La rivalità tra Michael Schumacher e Juan Pablo Montoya ha caratterizzato la Formula 1 dei primi anni 2000, con il tedesco nei panni del campione in carica che voleva conservare il proprio regno e il talentuoso colombiano nel ruolo di ruspante guastafeste. Alla fine il ferrarista è riuscito a prevalere nella lotta con il campione della 500 miglia di Indianapolis, arrivato nel Circus direttamente dagli ovali, ma i loro duelli sono rimasti impressi negli occhi degli appassionati. Nello sport come nella vita però le nuove generazioni prendono il posto di quelle vecchie e così è curioso vedere come oggi i figli dei due acerrimi rivali siano compagni di squadra.

Mick Schumacher: “Per la F1 non basta il cognome”

Sebastian Montoya infatti fa parte da quest’anno del team Prema, che già annovera tra le sue file Mick Schumacher, secondogenito del sette volte campione del mondo. Il tedesco, più grande di sei anni rispetto al figlio di ‘Juancho’, correrà quest’anno in Formula 2 mentre Montoya Jr. farà il suo esordio con il team italiano in F4. “Loro [Sebastian e Mick] vanno molto d’accordo. È divertente perché entrambi fanno parte della stessa squadra in questo momento – ha raccontato lo stesso ex pilota di Williams e McLaren al canale tv colombiano Antena2 – Mick è agli ultimi passi prima della Formula 1, in F2, mentre Sebastian è in Formula 4, dove sta iniziando. La squadra è la stessa, la Prema. Quindi scattano foto e fanno molti eventi insieme. La verità è che vanno molto d’accordo” ha aggiunto.

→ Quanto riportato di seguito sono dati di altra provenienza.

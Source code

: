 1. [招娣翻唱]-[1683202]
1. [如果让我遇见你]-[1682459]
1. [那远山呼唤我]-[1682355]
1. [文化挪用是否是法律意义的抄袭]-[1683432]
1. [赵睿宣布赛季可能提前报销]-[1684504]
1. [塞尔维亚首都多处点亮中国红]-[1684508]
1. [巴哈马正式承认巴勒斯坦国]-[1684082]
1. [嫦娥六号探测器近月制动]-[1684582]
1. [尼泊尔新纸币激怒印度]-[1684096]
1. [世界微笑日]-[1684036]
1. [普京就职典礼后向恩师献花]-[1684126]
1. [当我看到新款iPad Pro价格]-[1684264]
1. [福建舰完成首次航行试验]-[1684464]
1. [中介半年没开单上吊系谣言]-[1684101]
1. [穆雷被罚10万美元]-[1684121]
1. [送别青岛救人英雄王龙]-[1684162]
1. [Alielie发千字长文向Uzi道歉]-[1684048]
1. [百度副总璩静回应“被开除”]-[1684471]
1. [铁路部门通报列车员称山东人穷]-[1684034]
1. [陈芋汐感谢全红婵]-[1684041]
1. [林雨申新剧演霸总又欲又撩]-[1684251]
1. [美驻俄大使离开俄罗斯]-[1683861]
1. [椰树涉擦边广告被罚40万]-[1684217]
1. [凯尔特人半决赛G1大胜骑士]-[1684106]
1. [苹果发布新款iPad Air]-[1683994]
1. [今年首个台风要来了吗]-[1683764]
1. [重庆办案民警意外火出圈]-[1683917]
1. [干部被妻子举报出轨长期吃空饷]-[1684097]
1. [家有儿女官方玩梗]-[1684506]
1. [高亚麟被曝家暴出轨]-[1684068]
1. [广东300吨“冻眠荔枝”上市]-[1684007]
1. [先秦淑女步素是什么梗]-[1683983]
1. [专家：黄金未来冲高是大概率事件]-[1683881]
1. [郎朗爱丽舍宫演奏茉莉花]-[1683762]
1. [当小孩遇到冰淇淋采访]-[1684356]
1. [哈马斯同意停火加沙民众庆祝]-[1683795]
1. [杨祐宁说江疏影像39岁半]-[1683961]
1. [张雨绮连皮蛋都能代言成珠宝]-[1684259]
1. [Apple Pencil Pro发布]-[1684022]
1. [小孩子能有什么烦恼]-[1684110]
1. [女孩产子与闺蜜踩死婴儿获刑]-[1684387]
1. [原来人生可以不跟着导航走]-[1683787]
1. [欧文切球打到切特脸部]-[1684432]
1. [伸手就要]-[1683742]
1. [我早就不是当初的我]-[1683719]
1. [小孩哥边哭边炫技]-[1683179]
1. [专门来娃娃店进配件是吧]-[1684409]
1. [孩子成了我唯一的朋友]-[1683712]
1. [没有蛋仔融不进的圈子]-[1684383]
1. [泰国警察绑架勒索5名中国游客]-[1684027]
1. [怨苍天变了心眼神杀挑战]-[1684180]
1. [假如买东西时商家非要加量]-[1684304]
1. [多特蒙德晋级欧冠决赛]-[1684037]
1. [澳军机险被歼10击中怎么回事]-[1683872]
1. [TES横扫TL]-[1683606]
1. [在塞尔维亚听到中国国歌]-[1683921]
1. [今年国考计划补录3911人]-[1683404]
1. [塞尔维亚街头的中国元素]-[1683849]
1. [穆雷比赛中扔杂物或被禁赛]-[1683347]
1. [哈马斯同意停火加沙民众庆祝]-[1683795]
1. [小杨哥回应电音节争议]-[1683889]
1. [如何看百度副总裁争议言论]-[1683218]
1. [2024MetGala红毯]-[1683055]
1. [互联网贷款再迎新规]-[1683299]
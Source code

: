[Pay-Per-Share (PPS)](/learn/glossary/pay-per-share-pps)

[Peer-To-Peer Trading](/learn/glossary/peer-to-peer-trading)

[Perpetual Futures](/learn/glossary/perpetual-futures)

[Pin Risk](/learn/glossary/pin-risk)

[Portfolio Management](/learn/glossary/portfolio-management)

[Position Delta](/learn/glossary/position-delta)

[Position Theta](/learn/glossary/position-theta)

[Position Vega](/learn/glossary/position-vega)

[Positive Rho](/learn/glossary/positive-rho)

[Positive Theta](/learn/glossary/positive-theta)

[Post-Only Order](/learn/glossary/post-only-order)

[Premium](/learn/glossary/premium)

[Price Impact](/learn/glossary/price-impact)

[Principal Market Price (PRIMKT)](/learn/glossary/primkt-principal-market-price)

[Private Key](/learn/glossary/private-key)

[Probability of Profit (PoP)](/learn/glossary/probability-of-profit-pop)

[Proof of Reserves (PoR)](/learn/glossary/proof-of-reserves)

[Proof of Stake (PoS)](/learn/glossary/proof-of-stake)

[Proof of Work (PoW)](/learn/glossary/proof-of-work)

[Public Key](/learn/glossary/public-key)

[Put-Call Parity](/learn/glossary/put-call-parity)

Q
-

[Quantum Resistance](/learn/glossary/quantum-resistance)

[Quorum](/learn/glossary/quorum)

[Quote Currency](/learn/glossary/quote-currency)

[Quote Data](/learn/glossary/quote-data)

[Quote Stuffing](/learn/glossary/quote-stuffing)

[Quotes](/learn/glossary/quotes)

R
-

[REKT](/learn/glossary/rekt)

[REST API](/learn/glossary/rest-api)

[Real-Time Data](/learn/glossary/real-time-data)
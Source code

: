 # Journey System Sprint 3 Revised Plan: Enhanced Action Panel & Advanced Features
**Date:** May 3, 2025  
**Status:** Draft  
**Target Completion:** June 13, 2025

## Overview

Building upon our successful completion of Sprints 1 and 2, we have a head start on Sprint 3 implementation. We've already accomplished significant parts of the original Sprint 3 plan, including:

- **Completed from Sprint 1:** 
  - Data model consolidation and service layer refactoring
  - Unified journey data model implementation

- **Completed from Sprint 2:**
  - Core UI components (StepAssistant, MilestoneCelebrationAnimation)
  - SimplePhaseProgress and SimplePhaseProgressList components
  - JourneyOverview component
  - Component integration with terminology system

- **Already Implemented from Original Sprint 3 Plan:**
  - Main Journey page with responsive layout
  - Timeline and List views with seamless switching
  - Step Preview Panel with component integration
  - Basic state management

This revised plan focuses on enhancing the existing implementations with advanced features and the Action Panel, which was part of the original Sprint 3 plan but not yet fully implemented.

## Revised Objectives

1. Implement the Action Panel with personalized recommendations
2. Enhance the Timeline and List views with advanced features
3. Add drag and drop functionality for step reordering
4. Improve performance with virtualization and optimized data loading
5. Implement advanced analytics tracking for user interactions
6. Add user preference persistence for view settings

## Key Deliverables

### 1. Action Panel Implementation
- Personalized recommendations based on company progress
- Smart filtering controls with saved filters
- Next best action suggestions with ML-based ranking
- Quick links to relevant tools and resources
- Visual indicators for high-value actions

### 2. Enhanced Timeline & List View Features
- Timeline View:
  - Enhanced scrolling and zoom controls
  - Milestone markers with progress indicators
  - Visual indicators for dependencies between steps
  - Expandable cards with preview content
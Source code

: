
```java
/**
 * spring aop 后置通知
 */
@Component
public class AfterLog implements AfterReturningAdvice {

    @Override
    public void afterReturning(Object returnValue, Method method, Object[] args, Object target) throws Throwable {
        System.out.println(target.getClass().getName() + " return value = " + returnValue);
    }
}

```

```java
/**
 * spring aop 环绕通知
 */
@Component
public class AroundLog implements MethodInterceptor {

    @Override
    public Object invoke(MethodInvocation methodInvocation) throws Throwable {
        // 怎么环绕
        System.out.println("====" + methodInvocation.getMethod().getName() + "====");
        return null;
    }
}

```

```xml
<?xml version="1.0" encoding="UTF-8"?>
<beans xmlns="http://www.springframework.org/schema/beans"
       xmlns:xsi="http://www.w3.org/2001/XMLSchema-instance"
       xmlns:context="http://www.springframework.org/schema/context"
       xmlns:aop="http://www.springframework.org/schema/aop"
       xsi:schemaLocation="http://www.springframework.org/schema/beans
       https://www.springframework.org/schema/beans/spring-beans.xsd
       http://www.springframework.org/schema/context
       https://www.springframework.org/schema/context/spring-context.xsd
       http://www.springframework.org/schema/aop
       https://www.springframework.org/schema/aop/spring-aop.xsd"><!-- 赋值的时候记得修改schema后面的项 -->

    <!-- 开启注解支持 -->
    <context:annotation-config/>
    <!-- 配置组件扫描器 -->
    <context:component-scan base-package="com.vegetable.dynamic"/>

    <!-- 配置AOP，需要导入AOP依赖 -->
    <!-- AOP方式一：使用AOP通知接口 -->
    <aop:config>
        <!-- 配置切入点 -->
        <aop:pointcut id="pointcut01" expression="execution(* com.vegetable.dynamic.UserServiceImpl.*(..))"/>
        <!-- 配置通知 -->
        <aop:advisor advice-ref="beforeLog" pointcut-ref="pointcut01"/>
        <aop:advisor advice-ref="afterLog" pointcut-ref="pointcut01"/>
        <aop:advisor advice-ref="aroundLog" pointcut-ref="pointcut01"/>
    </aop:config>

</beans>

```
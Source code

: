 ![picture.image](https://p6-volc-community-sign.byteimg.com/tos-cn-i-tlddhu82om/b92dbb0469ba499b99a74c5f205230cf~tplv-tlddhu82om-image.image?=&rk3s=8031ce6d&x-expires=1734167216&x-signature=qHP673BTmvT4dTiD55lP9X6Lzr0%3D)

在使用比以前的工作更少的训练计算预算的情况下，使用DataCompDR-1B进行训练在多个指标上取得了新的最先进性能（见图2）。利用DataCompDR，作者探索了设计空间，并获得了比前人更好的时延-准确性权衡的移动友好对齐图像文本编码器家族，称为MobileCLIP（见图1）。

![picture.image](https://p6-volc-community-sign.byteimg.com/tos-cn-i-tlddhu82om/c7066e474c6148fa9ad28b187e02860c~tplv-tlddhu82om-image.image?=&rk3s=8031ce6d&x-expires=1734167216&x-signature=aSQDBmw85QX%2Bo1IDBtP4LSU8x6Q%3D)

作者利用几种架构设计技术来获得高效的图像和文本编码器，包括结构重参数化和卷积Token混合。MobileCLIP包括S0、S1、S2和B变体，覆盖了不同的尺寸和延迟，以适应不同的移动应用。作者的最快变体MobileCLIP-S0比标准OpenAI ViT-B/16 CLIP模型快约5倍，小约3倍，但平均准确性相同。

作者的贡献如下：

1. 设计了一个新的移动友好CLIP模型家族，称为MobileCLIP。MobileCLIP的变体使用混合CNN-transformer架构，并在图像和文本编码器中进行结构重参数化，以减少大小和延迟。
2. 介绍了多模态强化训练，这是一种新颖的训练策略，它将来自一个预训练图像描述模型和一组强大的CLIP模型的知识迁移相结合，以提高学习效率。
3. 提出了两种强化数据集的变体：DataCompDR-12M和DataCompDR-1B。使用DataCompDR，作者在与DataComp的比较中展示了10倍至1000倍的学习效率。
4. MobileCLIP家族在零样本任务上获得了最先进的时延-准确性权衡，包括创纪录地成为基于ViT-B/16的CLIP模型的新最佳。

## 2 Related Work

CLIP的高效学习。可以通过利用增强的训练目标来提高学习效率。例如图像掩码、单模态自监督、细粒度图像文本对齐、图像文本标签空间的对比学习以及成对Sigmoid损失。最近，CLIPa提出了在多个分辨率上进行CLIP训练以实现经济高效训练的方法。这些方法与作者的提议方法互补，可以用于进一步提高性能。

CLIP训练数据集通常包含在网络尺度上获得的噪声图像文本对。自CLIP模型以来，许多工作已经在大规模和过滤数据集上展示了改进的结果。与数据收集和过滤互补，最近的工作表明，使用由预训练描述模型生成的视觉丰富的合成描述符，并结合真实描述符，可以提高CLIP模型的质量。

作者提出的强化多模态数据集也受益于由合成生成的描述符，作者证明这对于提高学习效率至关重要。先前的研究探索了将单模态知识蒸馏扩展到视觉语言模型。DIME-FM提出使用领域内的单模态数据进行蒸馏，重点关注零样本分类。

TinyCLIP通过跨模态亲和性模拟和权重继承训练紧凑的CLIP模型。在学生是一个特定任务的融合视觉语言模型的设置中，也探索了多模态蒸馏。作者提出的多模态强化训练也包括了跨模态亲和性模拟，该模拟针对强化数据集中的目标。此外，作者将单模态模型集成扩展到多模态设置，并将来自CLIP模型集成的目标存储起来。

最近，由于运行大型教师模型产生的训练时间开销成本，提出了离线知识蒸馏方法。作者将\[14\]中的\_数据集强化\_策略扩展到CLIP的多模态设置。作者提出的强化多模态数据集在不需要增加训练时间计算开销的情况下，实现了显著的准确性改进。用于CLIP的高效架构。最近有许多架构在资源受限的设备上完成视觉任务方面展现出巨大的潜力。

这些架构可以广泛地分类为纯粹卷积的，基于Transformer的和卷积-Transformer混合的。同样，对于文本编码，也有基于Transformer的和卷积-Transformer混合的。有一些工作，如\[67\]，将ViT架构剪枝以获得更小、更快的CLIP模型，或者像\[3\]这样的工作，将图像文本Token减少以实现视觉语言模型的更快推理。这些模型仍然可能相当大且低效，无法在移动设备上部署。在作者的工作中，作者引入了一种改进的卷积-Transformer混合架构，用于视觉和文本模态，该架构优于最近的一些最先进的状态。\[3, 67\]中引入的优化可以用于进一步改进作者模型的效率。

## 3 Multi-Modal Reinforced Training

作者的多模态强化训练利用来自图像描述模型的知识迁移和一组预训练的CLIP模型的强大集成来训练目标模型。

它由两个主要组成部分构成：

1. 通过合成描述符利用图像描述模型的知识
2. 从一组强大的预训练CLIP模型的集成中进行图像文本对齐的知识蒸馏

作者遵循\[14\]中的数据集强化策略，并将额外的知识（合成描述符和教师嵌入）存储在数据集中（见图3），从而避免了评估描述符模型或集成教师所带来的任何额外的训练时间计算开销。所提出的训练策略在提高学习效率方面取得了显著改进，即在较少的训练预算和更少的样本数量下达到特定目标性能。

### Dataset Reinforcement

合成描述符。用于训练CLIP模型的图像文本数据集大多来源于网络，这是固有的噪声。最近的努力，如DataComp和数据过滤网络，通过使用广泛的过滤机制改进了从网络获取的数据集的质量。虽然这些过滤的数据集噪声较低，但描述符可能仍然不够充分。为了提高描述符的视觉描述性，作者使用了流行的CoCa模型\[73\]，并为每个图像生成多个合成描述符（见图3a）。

Montoya: “Senza Schumi avrei considerato la Ferrari”

Montoya infine è tornato ancora una volta a parlare del suo possibile approdo in Ferrari durante i sei anni trascorsi in F1, evidenziando come ci fosse chi, all’interno del team di Maranello, considerasse l’operazione realmente possibile: “Ross Brawn sul podio di Monza [nel 2003, n.d.r.] mi disse che gli sarebbe piaciuto che io guidassi per loro e ricordo di aver risposto ‘no grazie’. Il fatto era che con Michael era impossibile, non volevo fargli da secondo e non andavo mai d’accordo con lui. Era una guerra psicologica così forte che uccideva sempre tutto il resto. Perché lui voleva che tutti si levassero di torno e questo mi faceva arrabbiare, così diventavo ancora più aggressivo” ha ricordato il sudamericano.